Researchers from the University of Michigan have developed completely crazy technique which makes it possible to generate spectrograms that look like images that can produce sounds that correspond to them when listened to. They call it “sound pictures”.
Their approach is simple and works without special training. It relies on pre-trained text-to-image and text-to-spectrogram diffusion models that operate in the shared latent space. During the generation process, two denoise models share latents simultaneously, guided by two texts describing the desired image and sound.
The result is amazing! This produces spectrograms that, viewed as images, resemble a castle with towers, and heard as sounds, cause bells to ring. Or tigers whose stripes hide the sound patterns of their roars.
To evaluate their hack, the researchers used quantitative metrics like CLIP and CLAP, as well as human perception studies. Their method outperforms alternative approaches and generates patterns that closely match text queries in both modalities. They also show that coloring spectrograms produces images that are more pleasing to the eye while preserving sound.

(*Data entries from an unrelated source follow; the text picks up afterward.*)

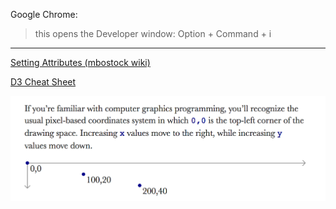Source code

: Google Chrome:  
> this opens the Developer window:  Option + Command + i

---

[Setting Attributes (mbostock wiki)](https://github.com/mbostock/d3/wiki/Selections#attr)

[D3 Cheat Sheet](http://www.jeromecukier.net/wp-content/uploads/2012/10/d3-cheat-sheet.pdf)

![Pixel Based Coordinate System](img/d3_pixel_coordinate_system.png)
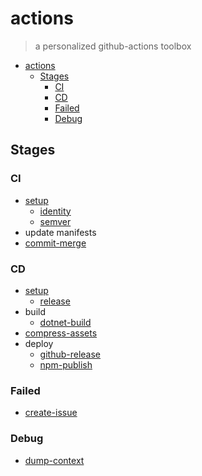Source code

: # actions

> a personalized github-actions toolbox

- [actions](#actions)
  - [Stages](#stages)
    - [CI](#ci)
    - [CD](#cd)
    - [Failed](#failed)
    - [Debug](#debug)

## Stages

### CI

- [setup](/setup/action.yml)
  - [identity](/setup/identity/action.yml)
  - [semver](/setup/semver/action.yml)
- update manifests
- [commit-merge](/commit-merge/action.yml)

### CD

- [setup](/setup/action.yml)
  - [release](/setup/release/action.yml)
- build
  - [dotnet-build](/dotnet-build/action.yml)
- [compress-assets](/compress-assets/action.yml)
- deploy
  - [github-release](/github-release/action.yml)
  - [npm-publish](/npm-publish/action.yml)

### Failed

- [create-issue](/create-issue/action.yml)

### Debug

- [dump-context](/dump-context/action.yml)
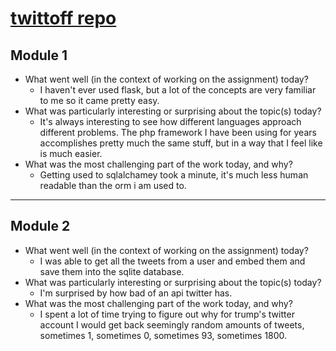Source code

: # [twittoff repo](https://github.com/spentaur/twittoff-app)

## Module 1
- What went well (in the context of working on the assignment) today?
    - I haven't ever used flask, but a lot of the concepts are very familiar
     to me so it came pretty easy.
- What was particularly interesting or surprising about the topic(s) today?
    - It's always interesting to see how different languages approach
     different problems. The php framework I have been using for years
      accomplishes pretty much the same stuff, but in a way that I feel like
       is much easier.
- What was the most challenging part of the work today, and why?
    - Getting used to sqlalchamey took a minute, it's much less human
     readable than the orm i am used to.
     
----
## Module 2
- What went well (in the context of working on the assignment) today?
    - I was able to get all the tweets from a user and embed them and save
     them into the sqlite database.
 - What was particularly interesting or surprising about the topic(s) today?
    - I'm surprised by how bad of an api twitter has.
- What was the most challenging part of the work today, and why?
    - I spent a lot of time trying to figure out why for trump's twitter
     account I would get back seemingly random amounts of tweets, sometimes
      1, sometimes 0, sometimes 93, sometimes 1800. 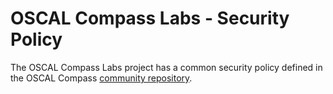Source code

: # OSCAL Compass Labs - Security Policy

The OSCAL Compass Labs project has a common security policy defined in the OSCAL Compass [community repository](https://github.com/oscal-compass/community/blob/master/SECURITY.md).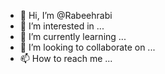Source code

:- 👋 Hi, I’m @Rabeehrabi
- 👀 I’m interested in ...
- 🌱 I’m currently learning ...
- 💞️ I’m looking to collaborate on ...
- 📫 How to reach me ...

<!---
Rabeehrabi/Rabeehrabi is a ✨ special ✨ repository because its `README.md` (this file) appears on your GitHub profile.
You can click the Preview link to take a look at your changes.
--->
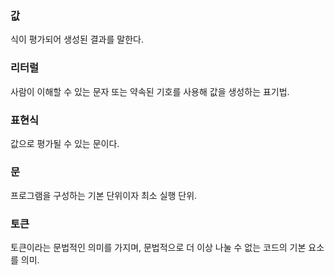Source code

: ### 값
식이 평가되어 생성된 결과를 말한다.

### 리터럴
사람이 이해할 수 있는 문자 또는 약속된 기호를 사용해 값을 생성하는 표기법.

### 표현식
값으로 평가될 수 있는 문이다.

### 문 
프로그램을 구성하는 기본 단위이자 최소 실행 단위. 

### 토큰
토큰이라는 문법적인 의미를 가지며, 문법적으로 더 이상 나눌 수 없는 코드의 기본 요소를 의미.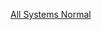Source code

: ---
layout: post
wordpress_id: 1378
wordpress_url: http://noesbueno.com/archives/1378
date: '2011-12-14 17:00:19 -0600'
date_gmt: '2011-12-14 22:00:19 -0600'
body: |
  <p><a href="http://distinguishedbaloney.tumblr.com/post/14204387002">All Systems Normal</a></p>
---
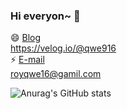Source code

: ### Hi everyon~ 👋

<!--
**qwe916/qwe916** is a ✨ _special_ ✨ repository because its `README.md` (this file) appears on your GitHub profile.

Here are some ideas to get you started:

- 🔭 I’m currently working on ...
- 🌱 I’m currently learning ...
- 👯 I’m looking to collaborate on ...
- 🤔 I’m looking for help with ...
- 💬 Ask me about ...
- 📫 How to reach me: ...
- 😄 Pronouns: ...
- ⚡ Fun fact: ...
-->
😄 [Blog](https://velog.io/@qwe916) <br>
https://velog.io/@qwe916
<br>
⚡ [E-mail](royqwe16@gmail.com) <br>
royqwe16@gamil.com

![Anurag's GitHub stats](https://github-readme-stats.vercel.app/api?username=qwe916&show_icons=true&theme=radical)
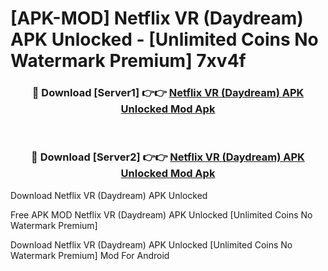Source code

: # [APK-MOD] Netflix VR (Daydream) APK Unlocked - [Unlimited Coins No Watermark Premium] 7xv4f



<div align="center">
<h3>🔴 Download [Server1] 👉👉 <a href="https://momento.my/?title=Netflix_VR_(Daydream)_APK_Unlocked">Netflix VR (Daydream) APK Unlocked Mod Apk</a></h3><br>

<h3>🔴 Download [Server2] 👉👉 <a href="https://momento.my/?title=Netflix_VR_(Daydream)_APK_Unlocked">Netflix VR (Daydream) APK Unlocked Mod Apk</a></h3>
</div>



Download Netflix VR (Daydream) APK Unlocked 

Free APK MOD Netflix VR (Daydream) APK Unlocked [Unlimited Coins No Watermark Premium]

Download Netflix VR (Daydream) APK Unlocked [Unlimited Coins No Watermark Premium] Mod For Android
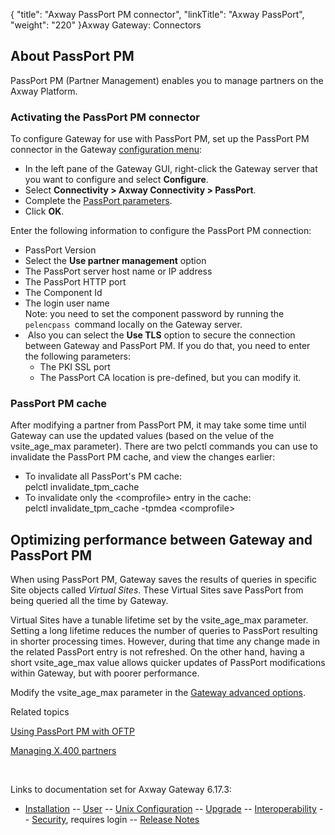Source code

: {
    "title": "Axway PassPort PM connector",
    "linkTitle": "Axway PassPort",
    "weight": "220"
}<span class="mc-variable axway_variables.Component_Long_Name variable">Axway Gateway</span>: Connectors

## About PassPort PM

PassPort PM (Partner Management) enables you to manage partners on the <span class="mc-variable axway_variables.Platform_or_Suite_Short_Name variable">Axway Platform</span>.

### Activating the PassPort PM connector

To configure Gateway for use with PassPort PM, set up the PassPort PM connector in the Gateway [configuration menu](../../configuration_start_here/config_procedure#Configuring_Gateway):

-   In the left pane of the Gateway GUI, right-click the Gateway server that you want to configure and select <span style="font-weight: bold;">Configure</span>.
-   Select <span style="font-weight: bold;">Connectivity > Axway Connectivity > PassPort</span>.
-   Complete the [PassPort parameters](../../configuration_start_here/config_connectors#olh_connectivity_passport).
-   Click <span style="font-weight: bold;">OK</span>.

Enter the following information to configure the PassPort PM connection:

-   <span class="mc-variable suite_variables.PassPortName variable">PassPort</span> Version
-   Select the **Use partner management** option
-   The <span class="mc-variable suite_variables.PassPortName variable">PassPort</span> server host name or IP address
-   The <span class="mc-variable suite_variables.PassPortName variable">PassPort</span> HTTP port
-   The Component Id
-   The login user name  
    Note: you need to set the component password by running the `pelencpass `command locally on the <span class="mc-variable axway_variables.Component_Short_Name variable">Gateway</span> server.
-    Also you can select the **Use TLS** option to secure the connection between <span class="mc-variable axway_variables.Component_Short_Name variable">Gateway</span> and PassPort PM. If you do that, you need to enter the following parameters:
    -   The PKI SSL port
    -   The <span class="mc-variable suite_variables.PassPortName variable">PassPort</span> CA location is pre-defined, but you can modify it.

<span id="PassPort_PM_cache"></span>

### PassPort PM cache

After modifying a partner from PassPort PM, it may take some time until Gateway can use the updated values (based on the velue of the <span class="code">vsite\_age\_max </span>parameter). There are two <span class="code">pelctl </span>commands you can use to invalidate the PassPort PM cache, and view the changes earlier:

-   <span class="code"></span>To invalidate all PassPort's PM cache:<span class="code">  
    pelctl invalidate\_tpm\_cache </span>  
-   To invalidate only the &lt;comprofile> entry in the cache<span class="code">:  
    pelctl invalidate\_tpm\_cache -tpmdea &lt;comprofile> </span>

## Optimizing performance between Gateway and PassPort PM

When using PassPort PM, Gateway saves the results of queries in specific Site objects called <span style="font-style: italic;">Virtual Sites</span>. These Virtual Sites save PassPort from being queried all the time by Gateway.

Virtual Sites have a tunable lifetime set by the <span class="code">vsite\_age\_max</span> parameter. Setting a long lifetime reduces the number of queries to PassPort resulting in shorter processing times. However, during that time any change made in the related PassPort entry is not refreshed. On the other hand, having a short <span class="code">vsite\_age\_max</span> value allows quicker updates of PassPort modifications within Gateway, but with poorer performance.

Modify the <span class="code">vsite\_age\_max</span> parameter in the [Gateway advanced options](../../configuration_start_here/config_gateway_paras#Advanced_parameters).

Related topics

[Using PassPort PM with OFTP](../../protocols_about/oftp_about/oftp_and_passport_pm)

[Managing X.400 partners](../x400_about/x400_managing_partners)

 

Links to documentation set for Axway Gateway <span class="mc-variable axway_variables.Release_Number variable">6.17.3</span>:

-   [Installation](/bundle/Gateway_6173_InstallationGuide_allOS_en_HTML5/page/Content/start_page.htm) -- [User](/bundle/Gateway_6173_UsersGuide_allOS_en_HTML5/page/Content/start_page.htm) -- [Unix Configuration](/bundle/Gateway_6173_ConfigurationGuide_UNIX_en_HTML5/page/Content/start_page.htm) -- [Upgrade](/bundle/Gateway_6173_UpgradeGuide_allOS_en_HTML5/page/Content/start_page.htm) -- [Interoperability](/bundle/Gateway_6173_InteroperabilityGuide_allOS_en_HTML5/page/Content/start_page.htm) -- [Security](/bundle/Gateway_6173_SecurityGuide_allOS_en_HTML5/page/Content/start_page.htm), requires login -- [Release Notes](/bundle/Gateway_6173_ReleaseNotes_allOS_en_HTML5/page/Content/Gateway_ReleaseNotes_allOS_en.htm)
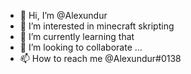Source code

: - 👋 Hi, I’m @Alexundur
- 👀 I’m interested in minecraft skripting
- 🌱 I’m currently learning that
- 💞️ I’m looking to collaborate ...
- 📫 How to reach me @Alexundur#0138

<!---
Alexundur/Alexundur is a ✨ special ✨ repository because its `README.md` (this file) appears on your GitHub profile.
You can click the Preview link to take a look at your changes.
--->
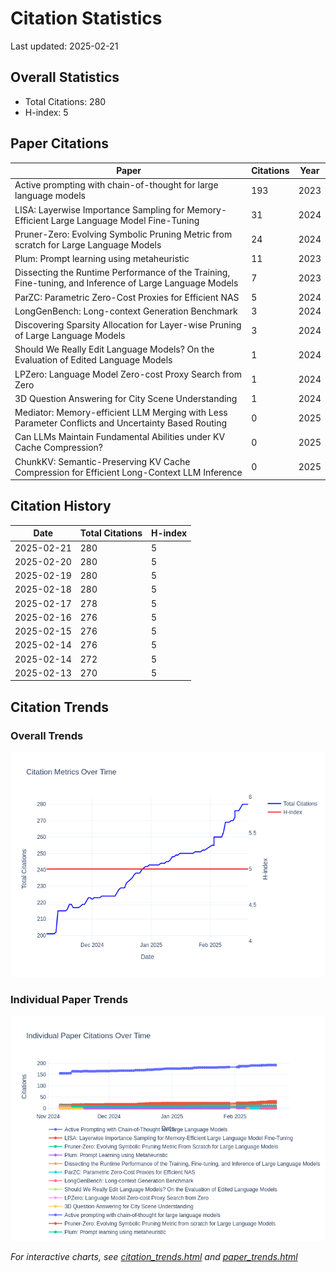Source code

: # Citation Statistics

Last updated: 2025-02-21

## Overall Statistics
- Total Citations: 280
- H-index: 5

## Paper Citations

| Paper | Citations | Year |
| ----- | --------- | ---- |
| Active prompting with chain-of-thought for large language models | 193 | 2023 |
| LISA: Layerwise Importance Sampling for Memory-Efficient Large Language Model Fine-Tuning | 31 | 2024 |
| Pruner-Zero: Evolving Symbolic Pruning Metric from scratch for Large Language Models | 24 | 2024 |
| Plum: Prompt learning using metaheuristic | 11 | 2023 |
| Dissecting the Runtime Performance of the Training, Fine-tuning, and Inference of Large Language Models | 7 | 2023 |
| ParZC: Parametric Zero-Cost Proxies for Efficient NAS | 5 | 2024 |
| LongGenBench: Long-context Generation Benchmark | 3 | 2024 |
| Discovering Sparsity Allocation for Layer-wise Pruning of Large Language Models | 3 | 2024 |
| Should We Really Edit Language Models? On the Evaluation of Edited Language Models | 1 | 2024 |
| LPZero: Language Model Zero-cost Proxy Search from Zero | 1 | 2024 |
| 3D Question Answering for City Scene Understanding | 1 | 2024 |
| Mediator: Memory-efficient LLM Merging with Less Parameter Conflicts and Uncertainty Based Routing | 0 | 2025 |
| Can LLMs Maintain Fundamental Abilities under KV Cache Compression? | 0 | 2025 |
| ChunkKV: Semantic-Preserving KV Cache Compression for Efficient Long-Context LLM Inference | 0 | 2025 |

## Citation History

| Date | Total Citations | H-index |
| ---- | --------------- | ------- |
| 2025-02-21 | 280 | 5 |
| 2025-02-20 | 280 | 5 |
| 2025-02-19 | 280 | 5 |
| 2025-02-18 | 280 | 5 |
| 2025-02-17 | 278 | 5 |
| 2025-02-16 | 276 | 5 |
| 2025-02-15 | 276 | 5 |
| 2025-02-14 | 276 | 5 |
| 2025-02-14 | 272 | 5 |
| 2025-02-13 | 270 | 5 |

## Citation Trends

### Overall Trends
![Citation Trends](citation_trends.png)

### Individual Paper Trends
![Paper Trends](paper_trends.png)

*For interactive charts, see [citation_trends.html](citation_trends.html) and [paper_trends.html](paper_trends.html)*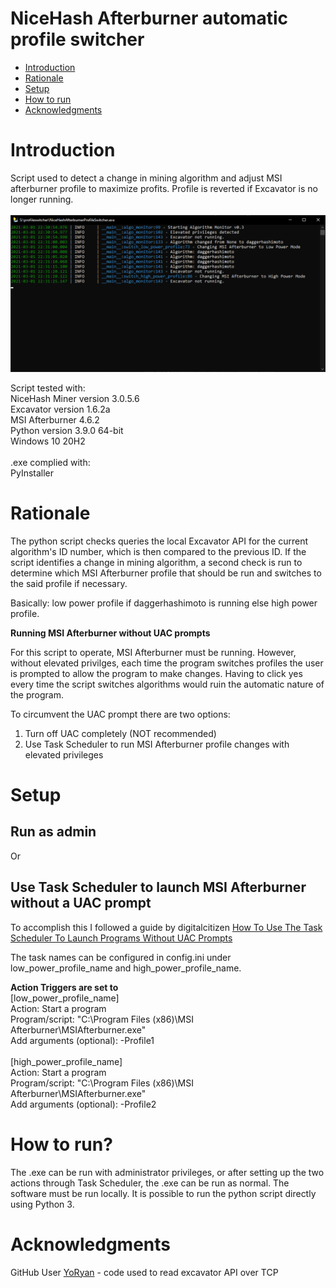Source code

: # NiceHash Afterburner automatic profile switcher

- [Introduction](#introduction)
- [Rationale](#rationale)
- [Setup](#setup)
- [How to run](#run)
- [Acknowledgments](#Acknowledgments)


# <a name="introduction"></a>Introduction
Script used to detect a change in mining algorithm and adjust MSI afterburner profile to maximize profits. Profile is reverted if Excavator is no longer running.<br />
<br />
<img src="Resources/NHAPS Screenshot.png" />

Script tested with:<br />
NiceHash Miner version 3.0.5.6<br />
Excavator version 1.6.2a<br />
MSI Afterburner 4.6.2<br />
Python version 3.9.0 64-bit<br />
Windows 10 20H2<br />
<br />
.exe complied with:<br />
PyInstaller<br />


# <a name="rationale"></a> Rationale
The python script checks queries the local Excavator API for the current algorithm's ID number, which is then compared to the previous ID. If the script identifies a change in mining algorithm, a second check is run to determine which MSI Afterburner profile that should be run and switches to the said profile if necessary.

Basically: low power profile if daggerhashimoto is running else high power profile.


**Running MSI Afterburner without UAC prompts**

For this script to operate, MSI Afterburner must be running. However, without elevated privilges, each time the program switches profiles the user is prompted to allow the program to make changes. Having to click yes every time the script switches algorithms would ruin the automatic nature of the program. </br >

To circumvent the UAC prompt there are two options:
1. Turn off UAC completely (NOT recommended)
2. Use Task Scheduler to run MSI Afterburner profile changes with elevated privileges


# <a name="setup"></a> Setup
## Run as admin
Or
## Use Task Scheduler to launch MSI Afterburner without a UAC prompt
To accomplish this I followed a guide by digitalcitizen
[How To Use The Task Scheduler To Launch Programs Without UAC Prompts](https://www.digitalcitizen.life/use-task-scheduler-launch-programs-without-uac-prompts)

The task names can be configured in config.ini under low_power_profile_name and high_power_profile_name.

**Action Triggers are set to**<br />
[low_power_profile_name]<br />
Action: Start a program<br />
Program/script: "C:\Program Files (x86)\MSI Afterburner\MSIAfterburner.exe"<br />
Add arguments (optional): -Profile1<br />
<br />
[high_power_profile_name]<br />
Action: Start a program<br />
Program/script: "C:\Program Files (x86)\MSI Afterburner\MSIAfterburner.exe"<br />
Add arguments (optional): -Profile2<br />


# <a name="run"></a> How to run?
The .exe can be run with administrator privileges, or after setting up the two actions through Task Scheduler, the .exe can be run as normal. The software must be run locally. It is possible to run the python script directly using Python 3.

# <a name="Acknowledgments"></a> Acknowledgments
GitHub User [YoRyan](https://github.com/YoRyan) - code used to read excavator API over TCP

This endeavor reveals that there is an intersection between image distributions and audio spectrograms, and despite their differences, they share low-level features such as contours, curves, and corners. This makes it possible to compose visual and acoustic elements in an unexpected way, such as a line that marks both the attack of the bell and the outline of the belfry.
The authors see it as the progress of the multimodal generation of composition and a new form of audio-visual artistic expression. A kind of steganography that would hide the images in the soundtrack, which are only revealed when they are transformed into a spectrogram.
To recreate this method at home, simply go to Github project and follow the technical instructions.